+++ Entries supplied +++
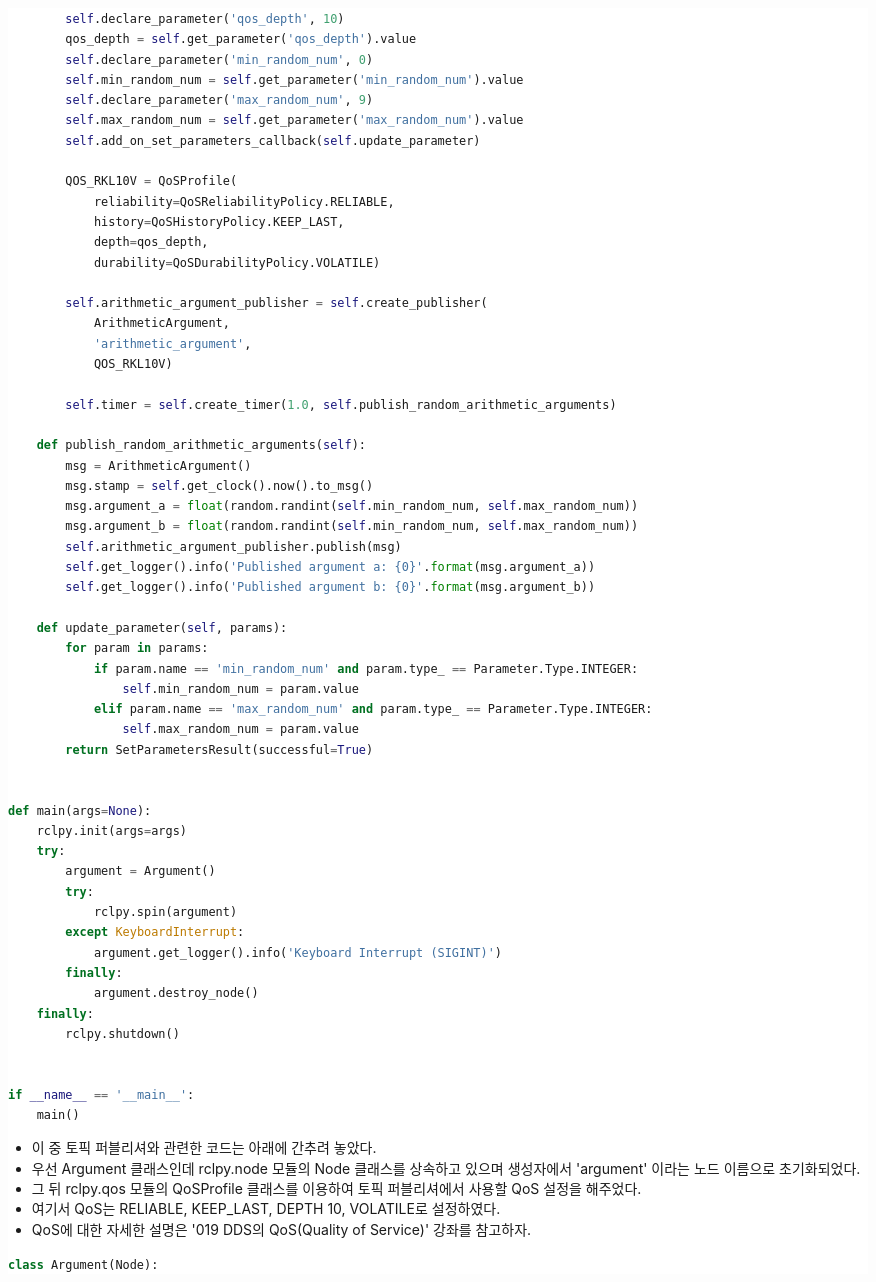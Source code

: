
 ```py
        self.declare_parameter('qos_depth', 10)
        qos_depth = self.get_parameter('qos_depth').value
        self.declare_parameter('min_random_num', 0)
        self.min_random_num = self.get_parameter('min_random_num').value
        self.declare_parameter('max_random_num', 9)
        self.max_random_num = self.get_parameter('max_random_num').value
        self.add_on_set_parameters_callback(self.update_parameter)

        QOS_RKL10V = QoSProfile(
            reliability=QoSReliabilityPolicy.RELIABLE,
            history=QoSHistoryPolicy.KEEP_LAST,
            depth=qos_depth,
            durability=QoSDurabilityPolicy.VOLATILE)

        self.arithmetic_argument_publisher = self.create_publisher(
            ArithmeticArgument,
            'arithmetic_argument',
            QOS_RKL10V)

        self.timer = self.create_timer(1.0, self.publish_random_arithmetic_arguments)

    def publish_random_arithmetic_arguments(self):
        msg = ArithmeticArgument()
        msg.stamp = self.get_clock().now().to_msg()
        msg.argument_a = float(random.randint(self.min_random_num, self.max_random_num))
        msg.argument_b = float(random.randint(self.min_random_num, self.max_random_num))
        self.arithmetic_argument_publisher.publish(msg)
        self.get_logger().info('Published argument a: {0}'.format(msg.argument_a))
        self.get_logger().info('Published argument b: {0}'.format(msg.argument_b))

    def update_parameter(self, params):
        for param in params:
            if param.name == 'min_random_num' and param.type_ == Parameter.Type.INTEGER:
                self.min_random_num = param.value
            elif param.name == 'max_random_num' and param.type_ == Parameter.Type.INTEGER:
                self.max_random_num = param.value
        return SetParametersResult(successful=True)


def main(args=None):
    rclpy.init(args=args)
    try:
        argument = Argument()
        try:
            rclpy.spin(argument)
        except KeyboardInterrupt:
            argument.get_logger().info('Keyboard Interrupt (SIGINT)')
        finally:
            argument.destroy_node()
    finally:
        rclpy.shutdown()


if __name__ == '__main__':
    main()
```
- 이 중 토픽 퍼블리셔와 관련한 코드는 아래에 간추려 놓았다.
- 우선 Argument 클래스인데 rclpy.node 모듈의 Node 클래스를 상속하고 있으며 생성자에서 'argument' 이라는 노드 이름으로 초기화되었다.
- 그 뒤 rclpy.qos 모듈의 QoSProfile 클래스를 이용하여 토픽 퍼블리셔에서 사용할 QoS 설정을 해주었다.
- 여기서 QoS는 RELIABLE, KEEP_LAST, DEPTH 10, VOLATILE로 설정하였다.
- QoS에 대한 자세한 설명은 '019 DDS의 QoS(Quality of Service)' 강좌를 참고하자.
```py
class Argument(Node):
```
+++
+++ Entries supplied +++
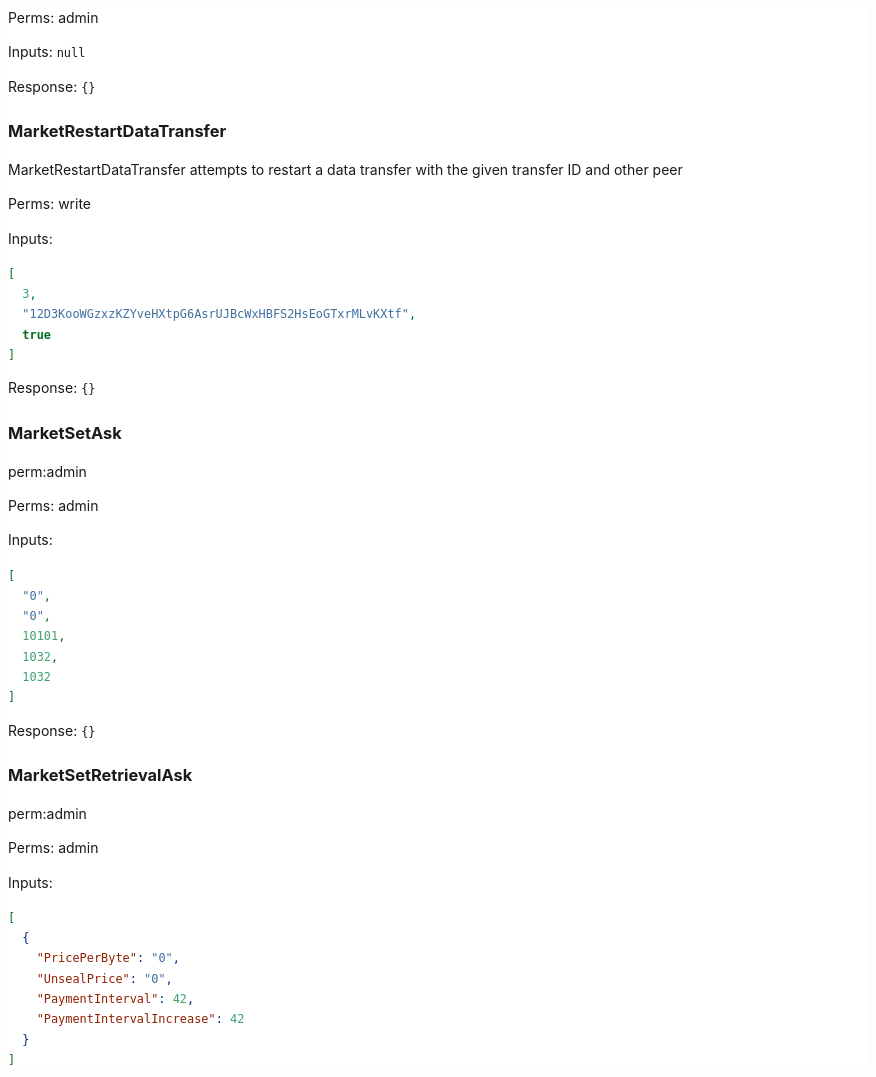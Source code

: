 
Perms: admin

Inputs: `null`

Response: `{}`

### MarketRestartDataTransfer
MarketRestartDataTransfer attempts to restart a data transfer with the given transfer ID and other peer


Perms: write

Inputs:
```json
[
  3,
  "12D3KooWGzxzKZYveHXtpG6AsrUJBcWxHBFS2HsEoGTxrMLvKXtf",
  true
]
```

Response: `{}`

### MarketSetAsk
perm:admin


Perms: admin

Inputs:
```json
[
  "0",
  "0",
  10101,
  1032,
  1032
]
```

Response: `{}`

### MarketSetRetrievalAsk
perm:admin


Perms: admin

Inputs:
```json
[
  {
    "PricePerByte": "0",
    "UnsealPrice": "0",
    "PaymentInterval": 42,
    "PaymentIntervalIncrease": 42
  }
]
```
+++
+++ Entries supplied +++
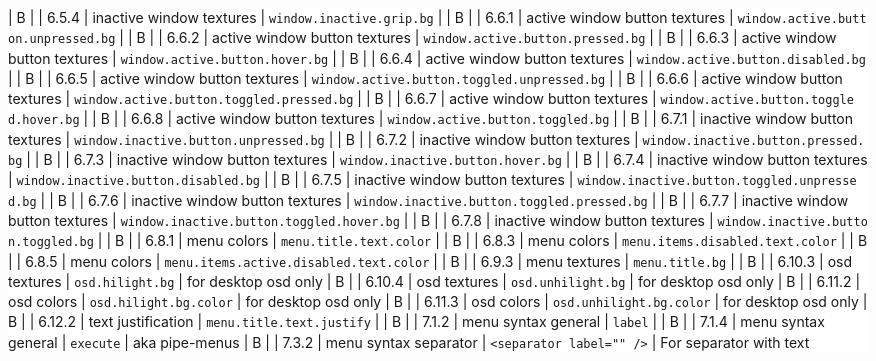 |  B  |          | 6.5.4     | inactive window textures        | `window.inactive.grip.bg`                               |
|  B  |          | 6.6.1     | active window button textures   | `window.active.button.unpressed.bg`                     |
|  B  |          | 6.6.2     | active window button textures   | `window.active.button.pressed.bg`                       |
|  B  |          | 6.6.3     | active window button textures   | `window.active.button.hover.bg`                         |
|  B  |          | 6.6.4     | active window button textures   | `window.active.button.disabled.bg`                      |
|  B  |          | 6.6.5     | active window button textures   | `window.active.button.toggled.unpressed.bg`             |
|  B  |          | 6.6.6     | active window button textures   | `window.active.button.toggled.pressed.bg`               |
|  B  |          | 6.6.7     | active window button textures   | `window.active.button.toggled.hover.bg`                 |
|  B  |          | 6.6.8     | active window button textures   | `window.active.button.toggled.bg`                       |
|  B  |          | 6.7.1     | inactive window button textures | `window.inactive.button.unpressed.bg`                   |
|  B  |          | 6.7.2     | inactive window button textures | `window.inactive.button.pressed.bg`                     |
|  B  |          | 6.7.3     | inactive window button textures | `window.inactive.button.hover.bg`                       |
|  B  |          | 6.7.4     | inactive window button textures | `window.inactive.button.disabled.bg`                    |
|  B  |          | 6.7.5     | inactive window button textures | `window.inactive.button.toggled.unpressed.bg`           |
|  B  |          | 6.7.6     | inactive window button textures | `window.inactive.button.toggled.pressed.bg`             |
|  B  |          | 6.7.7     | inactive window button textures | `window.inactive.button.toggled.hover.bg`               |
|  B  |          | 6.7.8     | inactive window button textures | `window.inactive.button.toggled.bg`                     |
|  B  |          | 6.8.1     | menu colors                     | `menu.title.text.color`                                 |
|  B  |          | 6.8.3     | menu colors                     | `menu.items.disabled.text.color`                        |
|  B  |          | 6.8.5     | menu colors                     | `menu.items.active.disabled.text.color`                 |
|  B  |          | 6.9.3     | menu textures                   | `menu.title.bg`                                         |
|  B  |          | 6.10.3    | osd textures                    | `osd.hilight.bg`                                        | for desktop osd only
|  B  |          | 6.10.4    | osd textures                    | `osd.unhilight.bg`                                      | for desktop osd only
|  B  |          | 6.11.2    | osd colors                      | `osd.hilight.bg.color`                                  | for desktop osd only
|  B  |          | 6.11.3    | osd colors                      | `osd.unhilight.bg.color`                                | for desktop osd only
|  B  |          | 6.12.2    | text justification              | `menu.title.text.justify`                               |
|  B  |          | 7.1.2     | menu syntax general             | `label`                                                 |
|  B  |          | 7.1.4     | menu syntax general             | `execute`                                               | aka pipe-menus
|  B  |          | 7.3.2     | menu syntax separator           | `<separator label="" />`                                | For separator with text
+++
(Exercise prompt) Those lines of the records that contain the string "hover" should be identified and copied.

(Answer section)
|  B  |          | 6.6.3     | active window button textures   | `window.active.button.hover.bg`                         |
|  B  |          | 6.6.7     | active window button textures   | `window.active.button.toggled.hover.bg`                 |
|  B  |          | 6.7.3     | inactive window button textures | `window.inactive.button.hover.bg`                       |
|  B  |          | 6.7.7     | inactive window button textures | `window.inactive.button.toggled.hover.bg`               |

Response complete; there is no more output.